Undergrad Business Majors Don't Get the Career Payback Math Majors Do

Photograph by Butch Dill/AP Photo

If you made a $200,000 bet on the markets, you’d likely keep tabs on how well it performed. Since that’s how much a private college education can set you back, the Federal Reserve Bank of New York decided to evaluate the payback for a college degree.

In a report released on Tuesday, the New York Fed made a case for college as a solid investment, noting that graduates have been getting about a 15 percent return on their bachelor’s degrees for more than a decade.

What you study affects how much you can wring out of your education, however. Engineering majors got the best return, at 21 percent, followed by those who majored in math and computers, at 18 percent, and health majors, who also yielded an 18 percent return. Business majors came in fourth, but their return was still above average, at 17 percent.

Undergraduate business degrees have been the most common type awarded since the 1980s, according to the U.S. Department of Education, accounting for about one-fifth of all U.S. bachelor’s degrees in the 2011-12 school year. The fields of engineering and computer science (the Education Department reports degrees in slightly different groupings than the Fed used in its report), despite yielding the best returns, accounted for only about 8 percent of degrees that year.

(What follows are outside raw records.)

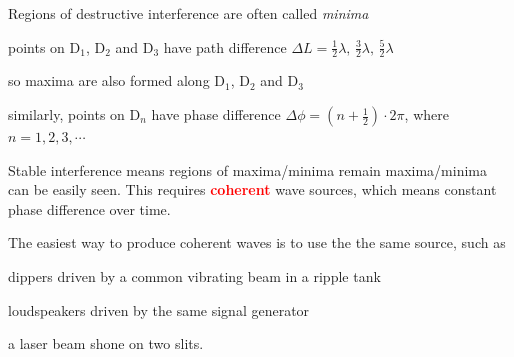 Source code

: \documentclass[a4paper,12pt]{book}
\newcommand{\keypoint}[1]{\textbf{\textcolor{red}{#1}}}
\newcommand{\keypoint}[1]{\textbf{\textcolor{red}{#1}}}
\begin{document}
Regions of destructive interference are often called \emph{minima}

\begin{compactitem}
	\item[--] points on D$_1$, D$_2$ and D$_3$ have path difference $\Delta L = \frac{1}{2}\lambda, \, \frac{3}{2}\lambda, \, \frac{5}{2}\lambda$
	
	so maxima are also formed along D$_1$, D$_2$ and D$_3$
	
	\item[--] similarly, points on D$_n$ have phase difference $\Delta \phi = \left( n+\frac{1}{2} \right) \cdot 2\pi$, where $n=1,2,3,\cdots$
\end{compactitem} 

\newpage

Stable interference means regions of maxima/minima remain maxima/minima can be easily seen. This requires \keypoint{coherent} wave sources, which means constant phase difference over time.

The easiest way to produce coherent waves is to use the the same source, such as

\begin{compactitem}
	\item[--] dippers driven by a common vibrating beam in a ripple tank
	
	\item[--] loudspeakers driven by the same signal generator
 \item[--] a laser beam shone on two slits.
\end{compactitem}
\end{document}
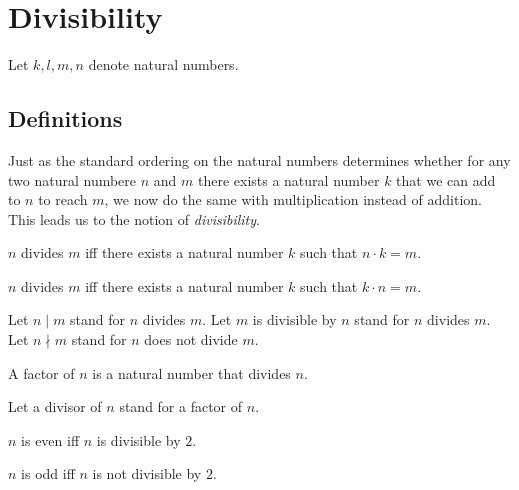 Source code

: \documentclass[../../arithmetic.tex]{subfiles}
\begin{document}
  \section{Divisibility}

  \begin{forthel}
  \end{forthel}

  \begin{forthel}
  \end{forthel}

  \begin{forthel}
  \end{forthel}

  \begin{forthel}
    Let $k, l, m, n$ denote natural numbers.
  \end{forthel}


  \subsection{Definitions}

  Just as the standard ordering on the natural numbers determines whether for
  any two natural numbere $n$ and $m$ there exists a natural number $k$ that we
  can add to $n$ to reach $m$, we now do the same with multiplication instead of
  addition. This leads us to the notion of \textit{divisibility}.

  \begin{forthel}
    \begin{definition}
      $n$ divides $m$ iff there exists a natural number $k$ such that $n \cdot k = m$.
    \end{definition}

    \begin{lemma}\label{Arithmetic_03_01_926592}
      $n$ divides $m$ iff there exists a natural number $k$ such that $k \cdot n = m$.
    \end{lemma}

    Let $n \mid m$ stand for $n$ divides $m$.
    Let $m$ is divisible by $n$ stand for $n$ divides $m$.
    Let $n \nmid m$ stand for $n$ does not divide $m$.

    \begin{definition}
      A factor of $n$ is a natural number that divides $n$.
    \end{definition}

    Let a divisor of $n$ stand for a factor of $n$.

    \begin{definition}
      $n$ is even iff $n$ is divisible by $2$.
    \end{definition}

    \begin{definition}
      $n$ is odd iff $n$ is not divisible by $2$.
    \end{definition}
  \end{forthel}
\end{document}

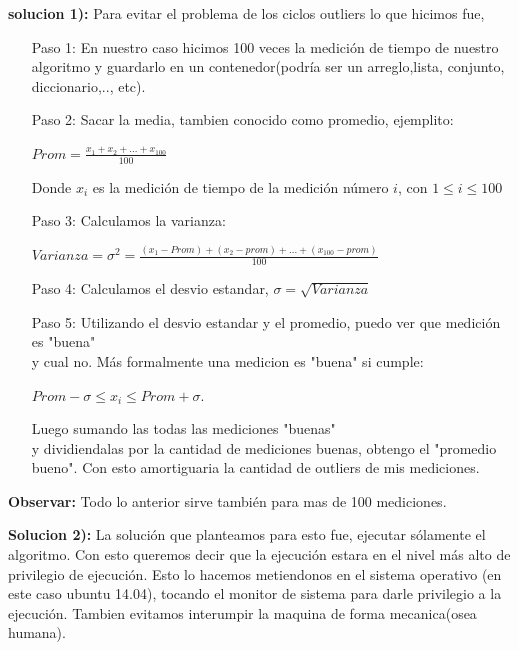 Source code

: \documentclass[a4paper]{article}
\begin{document}
\textbf{solucion 1):} Para evitar el problema de los ciclos outliers lo que hicimos fue,

\begin{itemize}
	\item[Paso 1:] En nuestro caso hicimos 100 veces la medición de tiempo de nuestro algoritmo y guardarlo en un contenedor(podría ser un arreglo,lista, conjunto, diccionario,.., etc).
	\item[Paso 2:] Sacar la media, tambien conocido como promedio, ejemplito:
		\begin{center} $ Prom =\frac{x_1+x_2+...+x_{100}}{100}$ \end{center}
		Donde $x_i$ es la medición de tiempo de la medición número $i$, con $1 \leq i \leq 100$ 
	\item[Paso 3:] Calculamos la varianza: 			
				\begin{center}
					$Varianza = \sigma^2 = \frac{(x_1 - Prom)+ (x_2 - prom)+ ...+ (x_{100} - prom)}{100} $
				\end{center}
	\item[Paso 4:] Calculamos el desvio estandar,  $\sigma = \sqrt{Varianza}$
	\item[Paso 5:] Utilizando el desvio estandar y el promedio, puedo ver que medición es "buena"  \\ y cual no. Más formalmente una medicion es "buena" si cumple: 
					\begin{center}
					$Prom - \sigma \leq x_i \leq Prom + \sigma $. %
					\end{center}
	 Luego sumando las todas las mediciones  "buenas" \\ y dividiendalas por la cantidad de mediciones buenas, obtengo el "promedio bueno". Con esto amortiguaria la cantidad de outliers de mis mediciones. 			
\end{itemize}

\textbf{Observar:} Todo lo anterior sirve también para mas de 100 mediciones. \newline

\textbf{Solucion 2):} La solución que planteamos para esto fue, ejecutar sólamente el algoritmo. Con esto queremos decir que la ejecución estara en el nivel más alto de privilegio de ejecución. Esto lo hacemos metiendonos en el sistema operativo (en este caso ubuntu 14.04), tocando el monitor de sistema para darle privilegio a la ejecución. Tambien evitamos interumpir la maquina de forma mecanica(osea humana).  
\end{document}
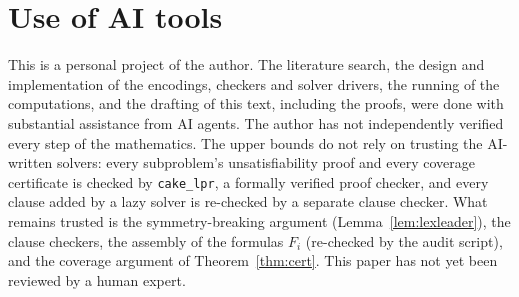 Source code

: \documentclass[11pt]{amsart}
\theoremstyle{definition}
\theoremstyle{remark}
\begin{document}
\section*{Use of AI tools}
This is a personal project of the author. The literature search, the design and implementation of the encodings, checkers and
solver drivers, the running of the computations, and the drafting of this text, including the proofs, were done with substantial
assistance from AI agents. The author has not independently verified every step of the mathematics. The upper bounds do not rely on
trusting the AI-written solvers: every subproblem's unsatisfiability proof and every coverage certificate is checked by
\texttt{cake\_lpr}, a formally verified proof checker, and every clause added by a lazy solver is re-checked by a separate clause
checker. What remains trusted is the symmetry-breaking argument (Lemma~\ref{lem:lexleader}), the clause checkers, the assembly of
the formulas $F_i$ (re-checked by the audit script), and the coverage argument of Theorem~\ref{thm:cert}. This paper has not yet been
reviewed by a human expert.
\end{document}
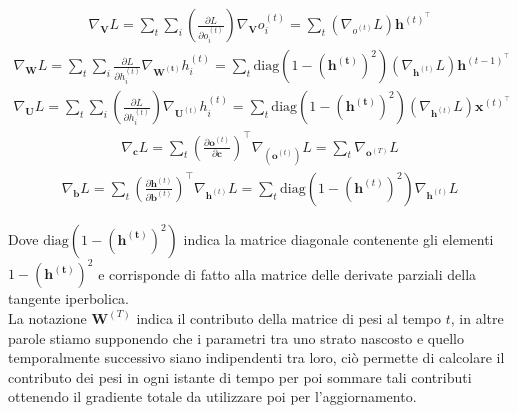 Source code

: \documentclass[../../main.tex]{subfiles}
\begin{document}
\begin{fleqn}[0cm]
    \begin{align}
        \nabla_{\boldsymbol{V}}L = \sum_t \sum_i \left(\frac{\partial L}{\partial o_i^{(t)}}\right) \nabla_{\boldsymbol{V}}o_i^{(t)} = \sum_t (\nabla_{o^{(t)}}L) \boldsymbol{h}^{(t)^\top}
    \end{align}
    \begin{align}
        \nabla_{\boldsymbol{W}}L = \sum_t \sum_i \frac{\partial L}{\partial h_i^{(t)}} \nabla_{\boldsymbol{W^{(t)}}} h_i^{(t)} = \sum_t \text{diag} \left(1 - (\boldsymbol{h^{(t)}})^2\right) (\nabla_{\boldsymbol{h}^{(t)}}L)\boldsymbol{h}^{(t-1)^\top}
    \end{align}
    \begin{align}
        \nabla_{\boldsymbol{U}}L = \sum_t \sum_i \left(\frac{\partial L}{\partial h_i^{(t)}}\right) \nabla_{\boldsymbol{U}^{(t)}}h_i^{(t)} = \sum_t \text{diag} \left(1 - (\boldsymbol{h^{(t)}})^2\right) (\nabla_{\boldsymbol{h}^{(t)}}L )\boldsymbol{x}^{(t)^\top}
    \end{align}
    \begin{align}
        \nabla_{\boldsymbol{c}}L = \sum_t \left(\frac{\partial \boldsymbol{o}^{(t)}}{\partial \boldsymbol{c}}\right)^\top \nabla_{(\boldsymbol{o}^{(t)})}L = \sum_t \nabla_{\boldsymbol{o}^{(T)}} L
    \end{align}
    \begin{align}
        \nabla_{\boldsymbol{b}}L = \sum_t \left(\frac{\partial \boldsymbol{h}^{(t)}}{\partial \boldsymbol{b}^{(t)}}\right)^\top \nabla_{\boldsymbol{h}^{(t)}} L = \sum_t \text{diag}\left(1 - (\boldsymbol{h}^{(t)})^2\right)\nabla_{\boldsymbol{h}^{(t)}}L
    \end{align}
\end{fleqn}
Dove $\text{diag} \left(1 - (\boldsymbol{h^{(t)}})^2\right)$ indica la matrice diagonale contenente gli elementi $1 - (\boldsymbol{h^{(t)}})^2$ e corrisponde di fatto alla matrice delle derivate parziali della tangente iperbolica.\\
La notazione $\boldsymbol{W}^{(T)}$ indica il contributo della matrice di pesi al tempo $t$, in altre parole stiamo supponendo che i parametri tra uno strato nascosto e quello temporalmente successivo siano indipendenti tra loro, ciò permette di calcolare il contributo dei pesi in ogni istante di tempo per poi sommare tali contributi ottenendo il gradiente totale da utilizzare poi per l'aggiornamento.
\end{document}
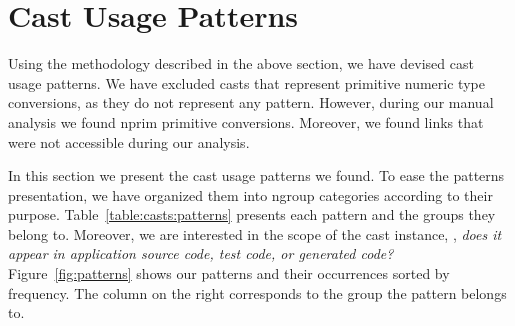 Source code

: 
\newcommand{\castpatternsection}[1]{\noindent\textbf{#1.}}
\newcommand{\pname}[1]{\textsc{#1}}

\newenvironment{pattern}[1]{
\newcommand{\nocc}{\csname n#1Pattern\endcsname{}}
\newcommand{\noccsrc}{\csname n#1PatternSrc\endcsname{}}
\newcommand{\noccgen}{\csname n#1PatternGen\endcsname{}}
\newcommand{\nocctest}{\csname n#1PatternTest\endcsname{}}
\newcommand{\pocc}{\csname p#1Pattern\endcsname{}}
\newcommand{\desc}{\castpatternsection{Description}}
\newcommand{\instances}{\castpatternsection{Instances: \nocc{} (\pocc\%)}
We found \noccsrc{} in application code, \nocctest{} in test code, and \noccgen{} in generated code.}
\newcommand{\discussion}{\castpatternsection{Discussion}}
\newcommand{\thisp}{\textsc{#1}}
\subsection{\pname{#1}}
\label{pat:#1}
\desc
}{}


\section{Cast Usage Patterns}
\label{sec:casts:patterns}

%
Using the methodology described in the above section,
we have devised \nPattern{} cast usage patterns.
We have excluded casts that represent primitive numeric type conversions,
as they do not represent any pattern.
However, during our manual analysis we found nprim{} primitive conversions.
Moreover, we found \nBrokenLink{} links that were not accessible during our analysis.

In this section we present the cast usage patterns we found.
To ease the patterns presentation,
%
%
we have organized them into ngroup{} categories according to their purpose.
Table~\ref{table:casts:patterns} presents each pattern and the groups they belong to.
Moreover, we are interested in the scope of the cast instance,
\ie, \emph{does it appear in application source code, test code, or generated code?}
%
%
Figure~\ref{fig:patterns} shows our patterns and their occurrences sorted by frequency.
The column on the right corresponds to the group the pattern belongs to.

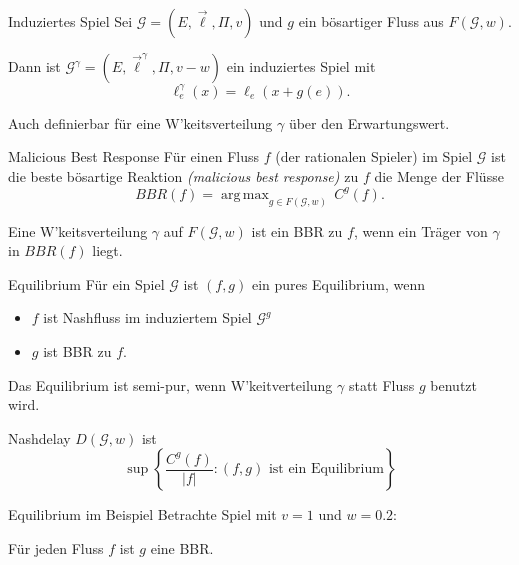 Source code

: \documentclass{beamer}
\DeclareMathOperator*{\argmax}{arg\,max}
\begin{document}
\begin{frame}{Induziertes Spiel}
	Sei $\mathcal G = (E, \vec{\ell}, \Pi, v)$ und $g$ ein bösartiger Fluss aus $F(\mathcal G,w)$.
	
	Dann ist $\mathcal G^\gamma = (E, \vec{\ell}^\gamma, \Pi, v-w)$ ein \alert{induziertes Spiel} mit 
	\[ \ell_e^\gamma(x) = \ell_e(x+ g(e)) .\]
	
	Auch definierbar für eine W'keitsverteilung $\gamma$ über den Erwartungswert.
\end{frame}


\begin{frame}{Malicious Best Response}
	Für einen Fluss $f$ (der rationalen Spieler) im Spiel $\mathcal G$ ist die \alert{beste bösartige Reaktion} \emph{(malicious best response)} zu $f$ die Menge der Flüsse
	\[ BBR(f) = \argmax_{g \in F(\mathcal G, w)} \, C^g(f) .\]
	
	Eine W'keitsverteilung $\gamma$ auf $F(\mathcal G, w)$ ist ein BBR zu $f$, wenn ein Träger von $\gamma$ in $BBR(f)$ liegt.
\end{frame}

\begin{frame}{Equilibrium}
	Für ein Spiel $\mathcal G$ ist $(f, g)$ ein \alert{pures Equilibrium}, wenn 
	\begin{itemize}
		\item $f$ ist Nashfluss im induziertem Spiel $\mathcal G^g$
		\item $g$ ist BBR zu $f$.
	\end{itemize}
	
	Das Equilibrium ist \alert{semi-pur}, wenn W'keitverteilung $\gamma$ statt Fluss $g$ benutzt wird.
	
	Nashdelay $D(\mathcal G, w)$ ist
	\[
		\sup \left\{\frac{C^g(f)}{|f|} : (f,g) \text{ ist ein Equilibrium} \right\}
	\]
\end{frame}

\begin{frame}{Equilibrium im Beispiel}
	Betrachte Spiel mit $v=1$ und $w=0.2$:
	
	\begin{figure}
	\end{figure}
	Für jeden Fluss $f$ ist $g$ eine BBR.
\end{frame}
\end{document}
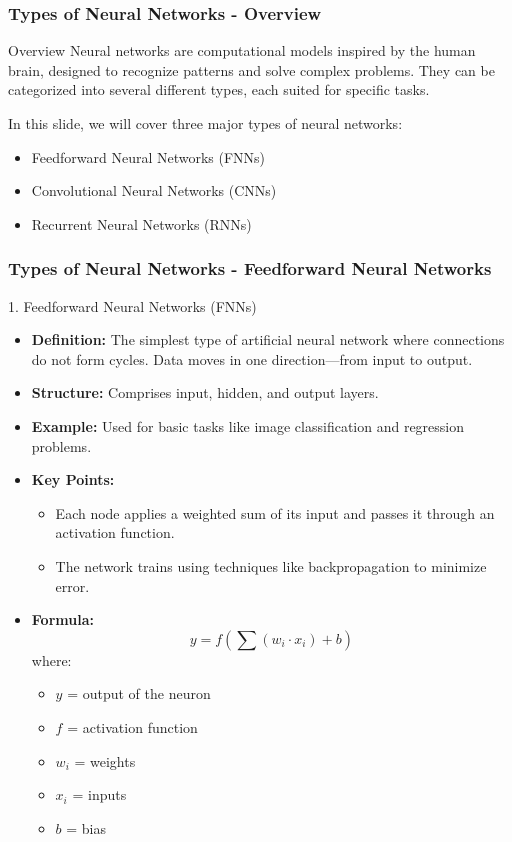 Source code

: \documentclass[aspectratio=169]{beamer}
\begin{document}
\begin{frame}[fragile]
    \frametitle{Types of Neural Networks - Overview}
    \begin{block}{Overview}
        Neural networks are computational models inspired by the human brain, designed to recognize patterns and solve complex problems. They can be categorized into several different types, each suited for specific tasks. 
    \end{block}
    In this slide, we will cover three major types of neural networks:
    \begin{itemize}
        \item Feedforward Neural Networks (FNNs)
        \item Convolutional Neural Networks (CNNs)
        \item Recurrent Neural Networks (RNNs)
    \end{itemize}
\end{frame}

\begin{frame}[fragile]
    \frametitle{Types of Neural Networks - Feedforward Neural Networks}
    \begin{block}{1. Feedforward Neural Networks (FNNs)}
        \begin{itemize}
            \item \textbf{Definition:} The simplest type of artificial neural network where connections do not form cycles. Data moves in one direction—from input to output.
            \item \textbf{Structure:} Comprises input, hidden, and output layers.
            \item \textbf{Example:} Used for basic tasks like image classification and regression problems.
            \item \textbf{Key Points:}
            \begin{itemize}
                \item Each node applies a weighted sum of its input and passes it through an activation function.
                \item The network trains using techniques like backpropagation to minimize error.
            \end{itemize}
            \item \textbf{Formula:}
            \begin{equation}
                y = f \left( \sum (w_i \cdot x_i) + b \right)
            \end{equation}
            where:
            \begin{itemize}
                \item $y$ = output of the neuron
                \item $f$ = activation function
                \item $w_i$ = weights
                \item $x_i$ = inputs
                \item $b$ = bias
            \end{itemize}
        \end{itemize}
    \end{block}
\end{frame}
\end{document}
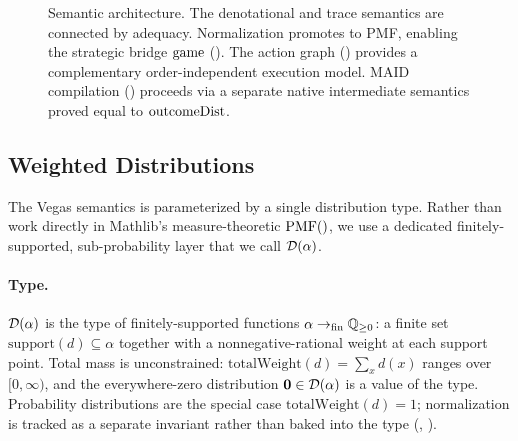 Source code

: \documentclass[11pt]{article}
\begin{document}
\begin{figure}[ht]
\centering
{}
\caption{Semantic architecture. The denotational and trace semantics are
connected by adequacy. Normalization promotes to PMF, enabling the strategic
bridge $\toKG$ (). The action graph
() provides a complementary order-independent execution
model. MAID compilation () proceeds via a separate native
intermediate semantics proved equal to $\outcomeDist$.}\label{fig:layers}
\end{figure}


\subsection{Weighted Distributions}\label{sec:fdist}

The Vegas semantics is parameterized by a single distribution type. Rather
than work directly in Mathlib's measure-theoretic $\PMF{}$, we use a
dedicated finitely-supported, sub-probability layer that we call
$\FDist{\alpha}$.

\paragraph{Type.}
$\FDist{\alpha}$ is the type of finitely-supported functions
$\alpha \to_{\mathrm{fin}} \NNQ$: a finite set
$\mathrm{support}(d) \subseteq \alpha$ together with a nonnegative-rational
weight at each support point. Total mass is unconstrained:
$\mathrm{totalWeight}(d) = \sum_{x} d(x)$ ranges over $[0, \infty)$, and
the everywhere-zero distribution $\mathbf{0} \in \FDist{\alpha}$ is a
value of the type. Probability distributions are the special case
$\mathrm{totalWeight}(d) = 1$; normalization is tracked as a separate
invariant rather than baked into the type
(, ).
\end{document}
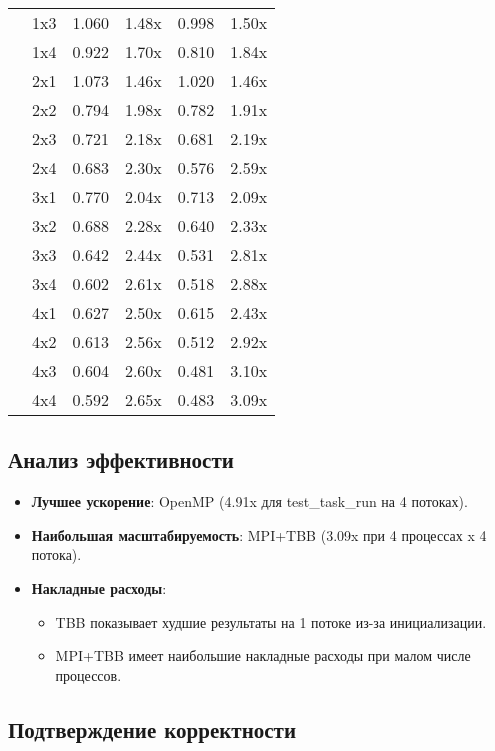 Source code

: \documentclass[a4paper,14pt]{extarticle}
\begin{document}
\begin{table}[H]
\begin{tabular}{lccccc}
            & 1x3 & 1.060 & 1.48x & 0.998 & 1.50x \\
            & 1x4 & 0.922 & 1.70x & 0.810 & 1.84x \\
            & 2x1 & 1.073 & 1.46x & 1.020 & 1.46x \\
            & 2x2 & 0.794 & 1.98x & 0.782 & 1.91x \\
            & 2x3 & 0.721 & 2.18x & 0.681 & 2.19x \\
            & 2x4 & 0.683 & 2.30x & 0.576 & 2.59x \\
            & 3x1 & 0.770 & 2.04x & 0.713 & 2.09x \\
            & 3x2 & 0.688 & 2.28x & 0.640 & 2.33x \\
            & 3x3 & 0.642 & 2.44x & 0.531 & 2.81x \\
            & 3x4 & 0.602 & 2.61x & 0.518 & 2.88x \\
            & 4x1 & 0.627 & 2.50x & 0.615 & 2.43x \\
            & 4x2 & 0.613 & 2.56x & 0.512 & 2.92x \\
            & 4x3 & 0.604 & 2.60x & 0.481 & 3.10x \\
            & 4x4 & 0.592 & 2.65x & 0.483 & 3.09x \\
        \bottomrule
    \end{tabular}
\end{table}

\subsection*{Анализ эффективности}

\begin{itemize}
    \item \textbf{Лучшее ускорение}: OpenMP (4.91x для test\_task\_run на 4 потоках).
    \item \textbf{Наибольшая масштабируемость}: MPI+TBB (3.09x при 4 процессах x 4 потока).
    \item \textbf{Накладные расходы}:
    \begin{itemize}
        \item TBB показывает худшие результаты на 1 потоке из-за инициализации.
        \item MPI+TBB имеет наибольшие накладные расходы при малом числе процессов.
    \end{itemize}
\end{itemize}

\subsection*{Подтверждение корректности}
\end{document}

So why don’t more students pursue the college degrees with the best payout? They’re not easy to come by, for a start. “Not all majors are feasible for every college student. For example, recent research has shown that graduating with a math or science major is more difficult than pursuing other fields of study,” note economists Jaison R. Abel and Richard Deitz in the report. They go on to say that the economic reward for those specialists could have a lot to do with how skilled they were to begin with, rather than how much they got out of the degree.

College graduates have found relative success despite rising tuition, declining pay, and a poor job market because wages have sunk for those with only a high school diploma, the report says. Even education majors, with the slimmest return at 9 percent, outpaced the 7 percent historical return on stocks, the study notes.

“When we put all the pieces together, the good news for college graduates is that the return to college remains high on average, regardless of one’s college major. However, the bad news is that college students are paying more to go to school and are earning less upon graduation. At this point, it is not clear whether these trends will continue,” write Abel and Deitz.

College graduates who find themselves applying their computer science skills to an underpaid retail job can take heart that it wasn’t all a waste. Even grads who were underemployed—meaning that they worked in a job that doesn’t require a bachelor’s degree—saw a 12 percent return over their lifetime. For underemployed business majors, the rate of return was 14 percent.

To determine whether college is financially worth it, the study looked at the wage difference between college and high school grads going back to 1970. Abel and Deitz used a model to predict what each of those groups would earn in their lifetime, and then factored in both the real cost of college and the opportunity cost—earning potential missed while in school—to calculate the return on investment.